Set up: Install Packages
Packages only need to be installed once, you can skip this step after the first time:
R
- neonUtilities: Basic functions for accessing NEON data
- tidyverse: Collection of R packages designed for data science
install.packages("neonUtilities")
install.packages("tidyverse")
Python
- os: Module allowing interaction with user’s operating system
- pandas: Module for working with data frames
- neonutilities: Basic functions for accessing NEON data
- matplotlib: Functions for plotting
pip install os
pip install pandas
pip install neonutilities
pip install matplotlib
Additional Resources
- Tutorial for using neonUtilities from both R and Python environments.
- GitHub repository for neonUtilities
- neonUtilities cheat sheet. A quick reference guide for users.
Set up: Load Packages
R
library(neonUtilities)
library(tidyverse)
Python
import os
import pandas as pd
import neonutilities as nu
import matplotlib.pyplot as plt
Set NEON Data Portal API Token
It is recommended that NEON data users have a NEON Data Portal API token set as an environment variable. See this tutorial. for instructions on obtaining a NEON API token.
R
Sys.setenv(NEON_PAT="YOUR_API_TOKEN_HERE")
Python
os.environ.setdefault('NEON_PAT',"YOUR_API_TOKEN_HERE")
Download Data Product
In this tutorial, we will focus on a single site, Lower Hop Brook
(HOPB) in NEON Domain 01, but the workflow can be replicated for any
site at which continuous discharge is published by changing the
site input variable. Visit the
NEON
Data Portal landing page for this data product for an availability
chart showing all the sites for which Continuous discharge is published
and the period of record for each site.
For this tutorial we will download all data across the lifetime of a site by commenting out the start and end date in the function. If you wish to query a shorter period of time they can be un-commented. The NEON Data Portal stores data in site*month download packages, so date range inputs are formatted as YYYY-MM.

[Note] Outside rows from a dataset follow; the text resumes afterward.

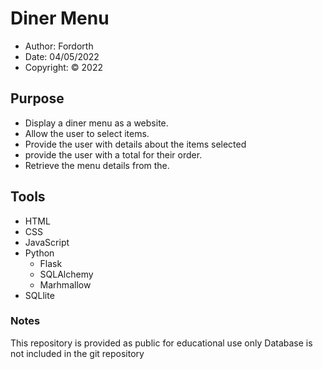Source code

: # Diner Menu

- Author: Fordorth
- Date: 04/05/2022
- Copyright: &copy; 2022

## Purpose

- Display a diner menu as a website.
- Allow the user to select items.
- Provide the user with details about the items selected
- provide the user with a total for their order.
- Retrieve the menu details from the.

## Tools

- HTML
- CSS
- JavaScript
- Python
  - Flask
  - SQLAlchemy
  - Marhmallow
- SQLlite

### Notes

This repository is provided as public for educational use only
Database is not included in the git repository
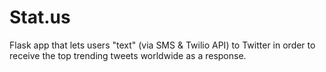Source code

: # Stat.us

Flask app that lets users "text" (via SMS & Twilio API) to Twitter in order to receive the top trending tweets worldwide as a response.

For this tutorial we will also download both RELEASED and PROVISIONAL
data by setting the include.provisional argument to ‘true’
in the function. To download only RELEASED data this argument should be
set to ‘false’. To learn more about the differences between released and
provisional data, see the
Understanding
Releases and Provisional Data tutorial on the NEON website.
R
# Download continuous discharge data across the lifetime of a site
csd_r <- neonUtilities::loadByProduct(dpID="DP4.00130.001",
site="HOPB",
# startdate="2020-10",
# enddate="2021-09",
release="current",# Downloads data from the most recent release
include.provisional = T,# Includes provisional data
package='expanded',
check.size = F,
token=Sys.getenv("NEON_PAT"))
Python
# Download continuous discharge data across the lifetime of a site
csd_py = nu.load_by_product(dpid="DP4.00130.001",
site="HOPB",
# start_date="2020-10",
# end_date="2021-09",
release="current",
include_provisional=True,
package="expanded",
check_size=False,
token=os.environ.get("NEON_PAT"))
Navigate Data Download
Downloads from the NEON Utilities R package and Python module contain multiple files, including data tables, metadata, and data product documentation. Let’s explore each set of files in turn.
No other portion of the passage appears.